EXERCISE REQUIREMENTS.
Search string "address": state how many lines in the material below contain it, and nothing else.

AVAILABLE RECORDS.
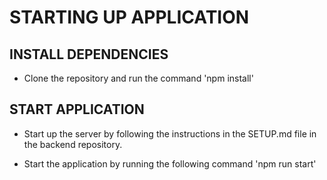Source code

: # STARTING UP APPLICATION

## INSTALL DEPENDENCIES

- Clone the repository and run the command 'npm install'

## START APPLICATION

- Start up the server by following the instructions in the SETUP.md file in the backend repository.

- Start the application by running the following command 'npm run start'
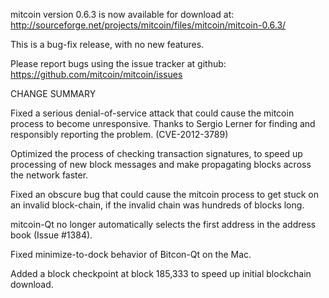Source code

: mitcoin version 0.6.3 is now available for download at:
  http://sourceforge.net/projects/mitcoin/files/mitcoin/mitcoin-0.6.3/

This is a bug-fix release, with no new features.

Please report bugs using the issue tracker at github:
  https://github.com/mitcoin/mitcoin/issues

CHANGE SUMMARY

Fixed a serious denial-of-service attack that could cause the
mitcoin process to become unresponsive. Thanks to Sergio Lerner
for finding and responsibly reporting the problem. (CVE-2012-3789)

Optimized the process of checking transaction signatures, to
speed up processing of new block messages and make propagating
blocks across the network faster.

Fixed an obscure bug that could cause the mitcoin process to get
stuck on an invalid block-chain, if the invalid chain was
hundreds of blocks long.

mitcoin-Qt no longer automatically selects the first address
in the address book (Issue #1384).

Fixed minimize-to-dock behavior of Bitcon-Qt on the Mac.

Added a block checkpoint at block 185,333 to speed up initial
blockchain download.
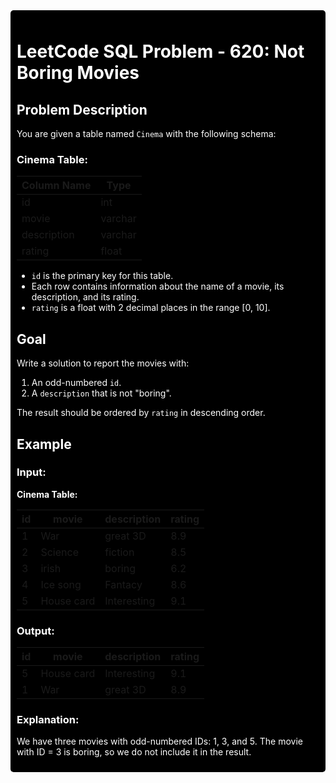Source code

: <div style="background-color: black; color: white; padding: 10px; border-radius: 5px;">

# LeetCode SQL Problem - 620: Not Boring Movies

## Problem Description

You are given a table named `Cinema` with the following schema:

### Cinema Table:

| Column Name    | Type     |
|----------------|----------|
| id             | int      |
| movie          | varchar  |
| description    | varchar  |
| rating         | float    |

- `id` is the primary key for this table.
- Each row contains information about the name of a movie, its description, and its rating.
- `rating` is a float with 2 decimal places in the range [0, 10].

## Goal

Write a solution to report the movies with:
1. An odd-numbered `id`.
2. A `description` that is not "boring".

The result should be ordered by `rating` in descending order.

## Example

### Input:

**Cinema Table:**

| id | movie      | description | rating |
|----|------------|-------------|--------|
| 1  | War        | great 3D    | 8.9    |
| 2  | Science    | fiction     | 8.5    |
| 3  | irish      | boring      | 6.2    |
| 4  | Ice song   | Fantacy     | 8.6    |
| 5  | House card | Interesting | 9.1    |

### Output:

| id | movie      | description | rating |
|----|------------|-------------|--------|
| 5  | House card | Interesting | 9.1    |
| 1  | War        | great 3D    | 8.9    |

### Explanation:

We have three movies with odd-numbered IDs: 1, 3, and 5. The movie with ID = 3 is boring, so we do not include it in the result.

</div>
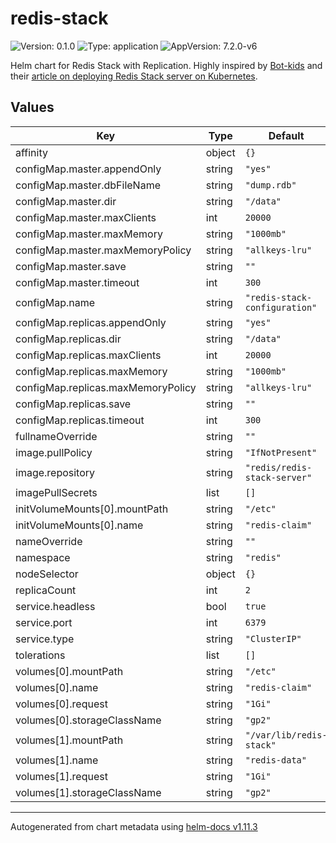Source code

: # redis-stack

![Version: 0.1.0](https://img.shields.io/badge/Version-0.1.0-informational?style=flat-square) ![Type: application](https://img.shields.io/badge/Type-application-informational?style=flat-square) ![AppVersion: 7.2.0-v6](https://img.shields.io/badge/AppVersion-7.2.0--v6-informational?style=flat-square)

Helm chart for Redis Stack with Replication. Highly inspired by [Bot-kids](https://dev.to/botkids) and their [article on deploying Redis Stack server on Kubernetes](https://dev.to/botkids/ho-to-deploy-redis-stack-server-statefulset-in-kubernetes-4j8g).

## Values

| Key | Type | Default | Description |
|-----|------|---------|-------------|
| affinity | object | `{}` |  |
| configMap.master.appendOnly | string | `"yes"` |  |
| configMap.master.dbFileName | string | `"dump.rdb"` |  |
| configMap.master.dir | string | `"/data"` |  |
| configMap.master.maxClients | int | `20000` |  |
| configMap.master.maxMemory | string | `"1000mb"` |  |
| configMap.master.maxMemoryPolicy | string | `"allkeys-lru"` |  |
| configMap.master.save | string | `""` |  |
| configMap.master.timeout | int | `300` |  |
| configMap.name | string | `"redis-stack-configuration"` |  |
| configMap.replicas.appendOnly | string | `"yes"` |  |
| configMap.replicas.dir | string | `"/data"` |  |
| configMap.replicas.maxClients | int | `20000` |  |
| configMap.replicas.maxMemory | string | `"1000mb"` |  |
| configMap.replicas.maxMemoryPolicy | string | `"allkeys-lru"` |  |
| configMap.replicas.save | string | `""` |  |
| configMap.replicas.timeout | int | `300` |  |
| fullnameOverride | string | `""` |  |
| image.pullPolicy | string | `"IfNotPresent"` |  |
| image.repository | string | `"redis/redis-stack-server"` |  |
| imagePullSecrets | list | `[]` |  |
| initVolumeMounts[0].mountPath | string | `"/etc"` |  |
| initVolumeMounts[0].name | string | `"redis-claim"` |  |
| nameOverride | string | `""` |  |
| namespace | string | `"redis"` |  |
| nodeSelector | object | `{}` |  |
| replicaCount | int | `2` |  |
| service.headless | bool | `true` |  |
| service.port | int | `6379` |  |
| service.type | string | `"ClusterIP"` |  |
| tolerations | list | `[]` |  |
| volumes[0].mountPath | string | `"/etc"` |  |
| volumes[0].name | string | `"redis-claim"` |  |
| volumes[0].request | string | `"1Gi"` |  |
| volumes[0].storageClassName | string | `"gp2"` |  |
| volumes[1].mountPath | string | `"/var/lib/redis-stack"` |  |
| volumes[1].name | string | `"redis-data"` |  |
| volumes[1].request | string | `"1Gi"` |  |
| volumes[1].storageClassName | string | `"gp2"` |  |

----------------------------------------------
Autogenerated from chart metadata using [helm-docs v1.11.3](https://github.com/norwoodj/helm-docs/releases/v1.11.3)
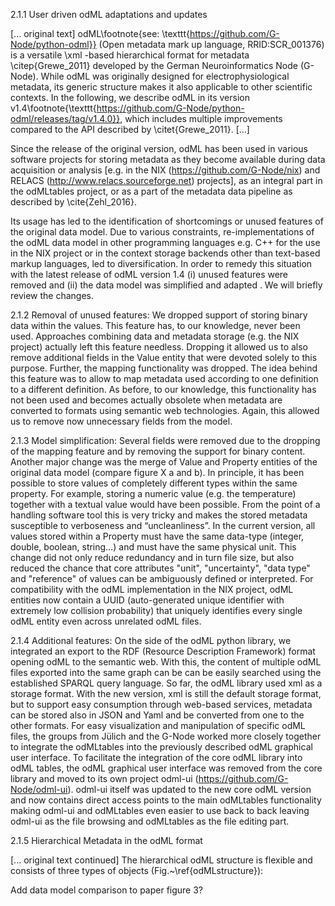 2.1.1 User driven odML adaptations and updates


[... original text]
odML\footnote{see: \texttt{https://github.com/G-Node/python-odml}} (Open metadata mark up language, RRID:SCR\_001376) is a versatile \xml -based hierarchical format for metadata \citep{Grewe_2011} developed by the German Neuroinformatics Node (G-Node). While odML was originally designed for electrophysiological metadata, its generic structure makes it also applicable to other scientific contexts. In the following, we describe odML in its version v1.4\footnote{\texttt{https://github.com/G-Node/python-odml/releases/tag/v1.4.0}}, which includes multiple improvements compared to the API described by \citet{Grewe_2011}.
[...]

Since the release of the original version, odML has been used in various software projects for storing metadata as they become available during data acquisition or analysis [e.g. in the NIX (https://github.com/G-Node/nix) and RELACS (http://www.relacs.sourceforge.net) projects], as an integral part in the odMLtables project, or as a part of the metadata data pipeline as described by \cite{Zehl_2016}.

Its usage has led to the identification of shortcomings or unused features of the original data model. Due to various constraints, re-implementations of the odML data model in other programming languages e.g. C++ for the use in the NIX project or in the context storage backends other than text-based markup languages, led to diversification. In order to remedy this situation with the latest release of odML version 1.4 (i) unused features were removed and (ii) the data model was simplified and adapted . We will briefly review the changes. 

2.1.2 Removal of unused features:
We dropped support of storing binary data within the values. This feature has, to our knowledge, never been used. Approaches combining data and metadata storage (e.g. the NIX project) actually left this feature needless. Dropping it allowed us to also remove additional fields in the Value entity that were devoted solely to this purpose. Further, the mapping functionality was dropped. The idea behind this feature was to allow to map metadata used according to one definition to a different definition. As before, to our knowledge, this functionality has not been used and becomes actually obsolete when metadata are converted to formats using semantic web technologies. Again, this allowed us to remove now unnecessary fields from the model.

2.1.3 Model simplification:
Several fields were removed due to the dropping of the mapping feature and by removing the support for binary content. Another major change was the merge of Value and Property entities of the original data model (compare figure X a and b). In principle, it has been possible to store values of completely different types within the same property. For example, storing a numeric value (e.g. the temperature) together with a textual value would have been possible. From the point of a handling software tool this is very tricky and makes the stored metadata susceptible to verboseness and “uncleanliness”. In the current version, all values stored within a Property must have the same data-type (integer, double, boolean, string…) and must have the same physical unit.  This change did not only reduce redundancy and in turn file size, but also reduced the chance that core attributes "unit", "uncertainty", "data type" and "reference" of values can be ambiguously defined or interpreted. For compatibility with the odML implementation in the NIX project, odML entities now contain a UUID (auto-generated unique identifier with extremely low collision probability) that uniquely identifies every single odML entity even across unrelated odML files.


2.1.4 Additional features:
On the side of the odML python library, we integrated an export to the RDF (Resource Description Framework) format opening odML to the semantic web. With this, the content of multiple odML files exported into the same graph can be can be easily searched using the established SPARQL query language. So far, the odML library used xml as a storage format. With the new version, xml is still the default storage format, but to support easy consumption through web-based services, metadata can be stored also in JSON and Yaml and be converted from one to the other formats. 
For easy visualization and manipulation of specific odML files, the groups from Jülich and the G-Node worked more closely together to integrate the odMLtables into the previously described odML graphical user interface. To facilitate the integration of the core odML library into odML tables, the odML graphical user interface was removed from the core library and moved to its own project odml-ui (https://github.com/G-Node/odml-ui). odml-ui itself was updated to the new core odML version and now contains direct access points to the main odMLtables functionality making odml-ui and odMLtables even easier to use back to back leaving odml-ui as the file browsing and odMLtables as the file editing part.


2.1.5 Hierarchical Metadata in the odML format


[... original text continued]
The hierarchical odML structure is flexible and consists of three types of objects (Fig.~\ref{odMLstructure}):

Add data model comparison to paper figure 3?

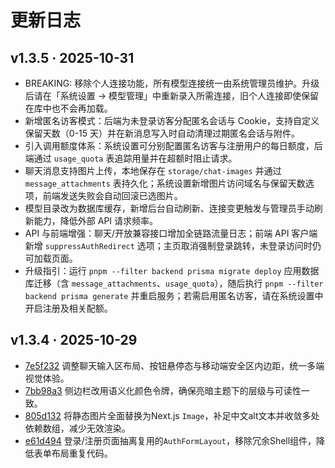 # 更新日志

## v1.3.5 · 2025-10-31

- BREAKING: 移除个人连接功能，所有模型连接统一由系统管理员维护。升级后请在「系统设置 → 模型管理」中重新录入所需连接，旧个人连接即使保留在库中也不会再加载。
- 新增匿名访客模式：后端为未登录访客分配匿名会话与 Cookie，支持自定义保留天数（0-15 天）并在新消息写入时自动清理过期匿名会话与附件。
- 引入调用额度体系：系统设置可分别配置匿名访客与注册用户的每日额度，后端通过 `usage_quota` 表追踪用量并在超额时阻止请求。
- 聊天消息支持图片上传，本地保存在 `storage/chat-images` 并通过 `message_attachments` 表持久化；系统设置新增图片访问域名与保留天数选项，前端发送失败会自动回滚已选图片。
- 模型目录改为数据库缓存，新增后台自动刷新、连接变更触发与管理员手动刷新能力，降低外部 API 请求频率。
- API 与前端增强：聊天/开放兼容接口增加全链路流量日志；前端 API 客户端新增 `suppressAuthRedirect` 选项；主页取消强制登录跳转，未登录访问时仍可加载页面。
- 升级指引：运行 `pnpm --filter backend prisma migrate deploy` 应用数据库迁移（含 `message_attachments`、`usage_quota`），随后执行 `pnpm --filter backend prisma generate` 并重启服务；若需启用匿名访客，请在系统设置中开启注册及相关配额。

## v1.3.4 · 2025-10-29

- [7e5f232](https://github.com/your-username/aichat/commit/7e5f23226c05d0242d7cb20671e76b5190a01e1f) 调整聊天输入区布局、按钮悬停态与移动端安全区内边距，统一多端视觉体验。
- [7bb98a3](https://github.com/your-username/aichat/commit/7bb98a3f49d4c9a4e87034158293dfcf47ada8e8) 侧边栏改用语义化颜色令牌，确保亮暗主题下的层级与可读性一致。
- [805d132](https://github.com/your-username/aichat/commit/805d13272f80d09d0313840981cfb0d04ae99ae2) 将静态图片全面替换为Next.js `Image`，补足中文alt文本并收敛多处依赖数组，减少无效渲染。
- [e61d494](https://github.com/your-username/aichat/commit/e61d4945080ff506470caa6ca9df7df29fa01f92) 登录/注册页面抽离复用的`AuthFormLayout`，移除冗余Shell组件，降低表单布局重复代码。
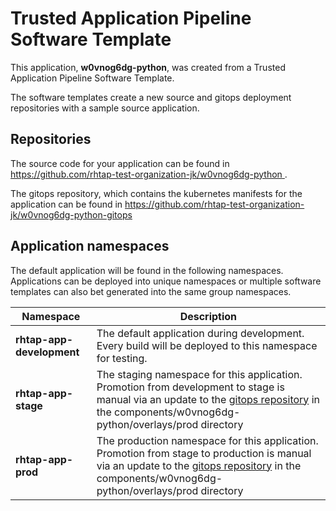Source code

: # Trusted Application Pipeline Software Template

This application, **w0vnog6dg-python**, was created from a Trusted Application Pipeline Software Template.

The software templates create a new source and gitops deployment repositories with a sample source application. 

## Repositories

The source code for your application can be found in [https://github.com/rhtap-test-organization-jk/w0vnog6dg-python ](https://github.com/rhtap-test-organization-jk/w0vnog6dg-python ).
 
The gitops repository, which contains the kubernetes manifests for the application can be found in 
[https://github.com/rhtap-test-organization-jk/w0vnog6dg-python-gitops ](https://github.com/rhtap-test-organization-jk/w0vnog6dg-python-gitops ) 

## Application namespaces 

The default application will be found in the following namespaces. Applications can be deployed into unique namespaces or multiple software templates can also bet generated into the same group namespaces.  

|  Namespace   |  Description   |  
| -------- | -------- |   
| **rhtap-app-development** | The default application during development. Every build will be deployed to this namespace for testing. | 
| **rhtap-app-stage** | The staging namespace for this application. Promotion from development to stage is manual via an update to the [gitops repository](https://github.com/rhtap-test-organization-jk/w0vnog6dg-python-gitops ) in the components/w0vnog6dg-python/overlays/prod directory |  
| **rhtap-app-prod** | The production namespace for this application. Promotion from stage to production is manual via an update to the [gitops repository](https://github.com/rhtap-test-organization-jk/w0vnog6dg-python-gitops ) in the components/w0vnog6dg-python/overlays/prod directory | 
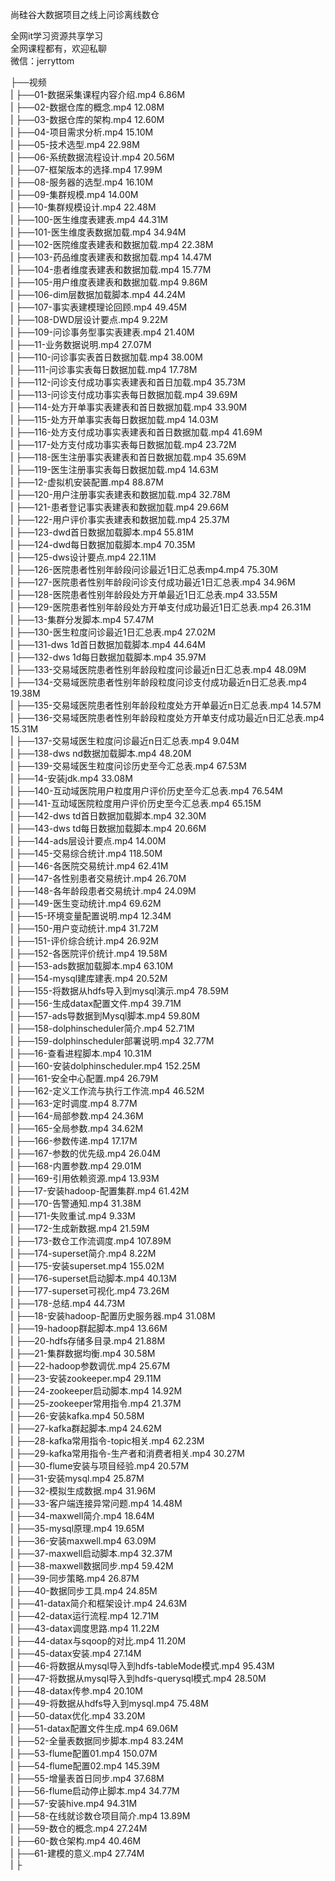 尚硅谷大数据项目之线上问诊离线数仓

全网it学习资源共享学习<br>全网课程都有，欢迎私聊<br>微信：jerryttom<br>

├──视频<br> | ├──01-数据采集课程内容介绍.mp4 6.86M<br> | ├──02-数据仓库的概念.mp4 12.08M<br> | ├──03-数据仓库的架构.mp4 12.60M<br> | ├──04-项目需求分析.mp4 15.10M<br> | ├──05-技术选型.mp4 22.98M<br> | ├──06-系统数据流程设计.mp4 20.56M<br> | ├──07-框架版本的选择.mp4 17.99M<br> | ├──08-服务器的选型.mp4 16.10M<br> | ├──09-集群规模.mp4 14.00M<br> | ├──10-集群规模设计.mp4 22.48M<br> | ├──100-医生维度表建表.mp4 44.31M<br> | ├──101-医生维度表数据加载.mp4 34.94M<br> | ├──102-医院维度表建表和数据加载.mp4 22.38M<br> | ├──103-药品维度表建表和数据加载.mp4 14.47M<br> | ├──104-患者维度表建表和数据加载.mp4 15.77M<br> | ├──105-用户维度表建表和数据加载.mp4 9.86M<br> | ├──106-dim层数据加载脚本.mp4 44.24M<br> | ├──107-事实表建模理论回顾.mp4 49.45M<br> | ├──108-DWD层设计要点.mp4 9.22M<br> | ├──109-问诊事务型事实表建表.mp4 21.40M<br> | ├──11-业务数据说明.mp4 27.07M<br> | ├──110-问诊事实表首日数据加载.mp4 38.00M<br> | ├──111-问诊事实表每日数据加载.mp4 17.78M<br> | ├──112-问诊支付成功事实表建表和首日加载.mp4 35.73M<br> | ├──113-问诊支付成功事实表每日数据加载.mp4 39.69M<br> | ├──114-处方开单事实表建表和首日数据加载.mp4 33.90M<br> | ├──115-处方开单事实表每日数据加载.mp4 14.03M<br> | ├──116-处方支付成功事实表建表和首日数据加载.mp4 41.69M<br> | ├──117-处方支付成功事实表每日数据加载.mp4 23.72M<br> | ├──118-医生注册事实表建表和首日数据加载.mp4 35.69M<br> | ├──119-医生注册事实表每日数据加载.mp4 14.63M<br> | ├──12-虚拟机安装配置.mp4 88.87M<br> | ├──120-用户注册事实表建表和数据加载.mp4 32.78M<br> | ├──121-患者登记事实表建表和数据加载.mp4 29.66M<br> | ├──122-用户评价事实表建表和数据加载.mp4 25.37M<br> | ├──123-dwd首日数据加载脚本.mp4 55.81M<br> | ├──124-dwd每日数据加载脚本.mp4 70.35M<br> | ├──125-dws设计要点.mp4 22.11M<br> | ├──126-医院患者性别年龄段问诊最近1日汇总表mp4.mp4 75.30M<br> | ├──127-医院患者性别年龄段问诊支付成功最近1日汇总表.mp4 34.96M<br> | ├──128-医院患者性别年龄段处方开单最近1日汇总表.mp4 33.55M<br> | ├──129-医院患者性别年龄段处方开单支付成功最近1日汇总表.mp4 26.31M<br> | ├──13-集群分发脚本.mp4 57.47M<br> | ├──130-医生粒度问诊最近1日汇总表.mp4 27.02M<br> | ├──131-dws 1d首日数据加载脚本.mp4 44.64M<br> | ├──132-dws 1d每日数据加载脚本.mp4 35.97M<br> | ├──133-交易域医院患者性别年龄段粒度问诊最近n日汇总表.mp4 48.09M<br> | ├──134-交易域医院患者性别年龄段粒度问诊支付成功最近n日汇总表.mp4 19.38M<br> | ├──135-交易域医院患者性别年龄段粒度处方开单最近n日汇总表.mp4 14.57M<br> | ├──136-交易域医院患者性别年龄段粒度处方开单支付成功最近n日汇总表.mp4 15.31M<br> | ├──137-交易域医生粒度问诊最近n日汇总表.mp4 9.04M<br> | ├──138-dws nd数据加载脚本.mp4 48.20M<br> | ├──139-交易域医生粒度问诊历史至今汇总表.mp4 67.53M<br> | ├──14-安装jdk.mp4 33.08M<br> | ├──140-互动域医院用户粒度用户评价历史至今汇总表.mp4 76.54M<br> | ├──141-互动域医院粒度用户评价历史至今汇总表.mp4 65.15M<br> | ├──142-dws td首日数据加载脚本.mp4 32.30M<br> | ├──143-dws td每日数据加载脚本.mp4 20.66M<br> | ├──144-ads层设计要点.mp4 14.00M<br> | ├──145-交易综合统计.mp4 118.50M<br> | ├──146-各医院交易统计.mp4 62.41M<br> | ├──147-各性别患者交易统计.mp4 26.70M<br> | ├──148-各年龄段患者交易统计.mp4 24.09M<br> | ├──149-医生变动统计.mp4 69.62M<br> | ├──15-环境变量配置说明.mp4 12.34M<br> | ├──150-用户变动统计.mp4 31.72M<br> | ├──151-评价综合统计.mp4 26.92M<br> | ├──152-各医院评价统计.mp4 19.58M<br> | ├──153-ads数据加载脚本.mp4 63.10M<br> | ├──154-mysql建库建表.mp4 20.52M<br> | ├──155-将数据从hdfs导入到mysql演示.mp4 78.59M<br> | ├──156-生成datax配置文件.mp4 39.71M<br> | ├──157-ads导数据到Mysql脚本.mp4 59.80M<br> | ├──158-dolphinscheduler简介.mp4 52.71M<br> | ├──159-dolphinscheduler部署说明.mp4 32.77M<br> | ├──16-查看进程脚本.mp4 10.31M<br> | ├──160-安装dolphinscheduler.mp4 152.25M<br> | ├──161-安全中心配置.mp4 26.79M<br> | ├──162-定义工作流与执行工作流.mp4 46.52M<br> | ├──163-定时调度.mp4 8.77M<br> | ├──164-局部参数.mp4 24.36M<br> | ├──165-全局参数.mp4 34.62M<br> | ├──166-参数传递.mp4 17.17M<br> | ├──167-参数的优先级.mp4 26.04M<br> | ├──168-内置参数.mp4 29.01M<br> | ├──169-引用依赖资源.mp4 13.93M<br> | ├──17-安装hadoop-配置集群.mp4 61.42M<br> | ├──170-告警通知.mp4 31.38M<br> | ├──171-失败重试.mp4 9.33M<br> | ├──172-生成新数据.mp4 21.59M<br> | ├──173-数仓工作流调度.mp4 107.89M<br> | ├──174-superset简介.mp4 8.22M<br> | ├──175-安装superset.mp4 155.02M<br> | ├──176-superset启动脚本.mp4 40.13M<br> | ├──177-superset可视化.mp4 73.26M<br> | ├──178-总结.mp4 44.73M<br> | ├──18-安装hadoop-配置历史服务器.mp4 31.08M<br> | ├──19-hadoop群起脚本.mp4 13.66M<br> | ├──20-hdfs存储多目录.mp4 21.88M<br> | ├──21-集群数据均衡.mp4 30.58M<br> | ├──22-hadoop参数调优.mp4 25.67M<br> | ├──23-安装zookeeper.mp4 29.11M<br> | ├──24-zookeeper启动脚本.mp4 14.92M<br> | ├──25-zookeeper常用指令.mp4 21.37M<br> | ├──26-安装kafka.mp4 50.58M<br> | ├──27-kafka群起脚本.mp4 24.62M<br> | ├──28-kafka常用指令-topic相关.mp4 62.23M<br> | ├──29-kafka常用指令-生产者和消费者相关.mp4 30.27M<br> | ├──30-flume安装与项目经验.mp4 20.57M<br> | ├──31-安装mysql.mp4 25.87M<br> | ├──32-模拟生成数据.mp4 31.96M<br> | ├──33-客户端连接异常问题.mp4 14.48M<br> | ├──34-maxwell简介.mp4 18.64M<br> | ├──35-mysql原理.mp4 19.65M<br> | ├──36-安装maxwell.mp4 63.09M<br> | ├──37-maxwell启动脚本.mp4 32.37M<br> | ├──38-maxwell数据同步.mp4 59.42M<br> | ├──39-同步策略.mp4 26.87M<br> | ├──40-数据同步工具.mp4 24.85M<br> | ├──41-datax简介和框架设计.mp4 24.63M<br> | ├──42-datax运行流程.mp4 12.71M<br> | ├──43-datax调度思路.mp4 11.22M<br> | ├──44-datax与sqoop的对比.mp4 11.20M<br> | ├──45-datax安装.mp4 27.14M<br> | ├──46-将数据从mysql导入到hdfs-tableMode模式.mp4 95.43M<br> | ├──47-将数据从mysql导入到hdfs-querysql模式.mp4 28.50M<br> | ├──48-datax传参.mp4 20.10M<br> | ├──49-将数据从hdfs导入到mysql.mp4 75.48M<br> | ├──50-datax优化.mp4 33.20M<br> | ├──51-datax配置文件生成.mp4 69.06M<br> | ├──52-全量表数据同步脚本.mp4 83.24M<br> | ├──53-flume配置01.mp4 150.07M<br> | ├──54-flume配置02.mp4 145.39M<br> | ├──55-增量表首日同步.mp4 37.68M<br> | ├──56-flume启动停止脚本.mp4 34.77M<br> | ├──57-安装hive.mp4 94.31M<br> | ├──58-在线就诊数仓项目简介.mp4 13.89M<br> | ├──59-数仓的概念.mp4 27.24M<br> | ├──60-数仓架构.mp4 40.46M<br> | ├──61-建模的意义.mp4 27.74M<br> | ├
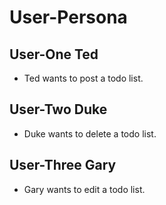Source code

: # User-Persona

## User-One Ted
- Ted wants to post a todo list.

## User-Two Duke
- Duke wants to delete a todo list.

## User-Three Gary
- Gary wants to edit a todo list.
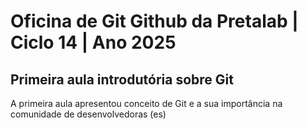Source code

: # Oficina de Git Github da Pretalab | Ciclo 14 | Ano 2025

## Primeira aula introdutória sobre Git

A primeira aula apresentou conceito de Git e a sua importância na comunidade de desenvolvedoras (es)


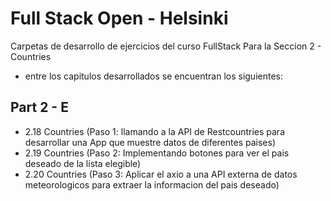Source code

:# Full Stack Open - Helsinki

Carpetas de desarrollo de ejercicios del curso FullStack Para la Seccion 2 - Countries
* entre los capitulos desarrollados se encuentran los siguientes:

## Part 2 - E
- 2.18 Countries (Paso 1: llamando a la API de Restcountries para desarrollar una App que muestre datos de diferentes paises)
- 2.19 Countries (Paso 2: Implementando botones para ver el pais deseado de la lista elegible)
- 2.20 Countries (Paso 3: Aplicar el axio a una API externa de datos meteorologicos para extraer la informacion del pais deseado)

THE COMPLETED TASK.
2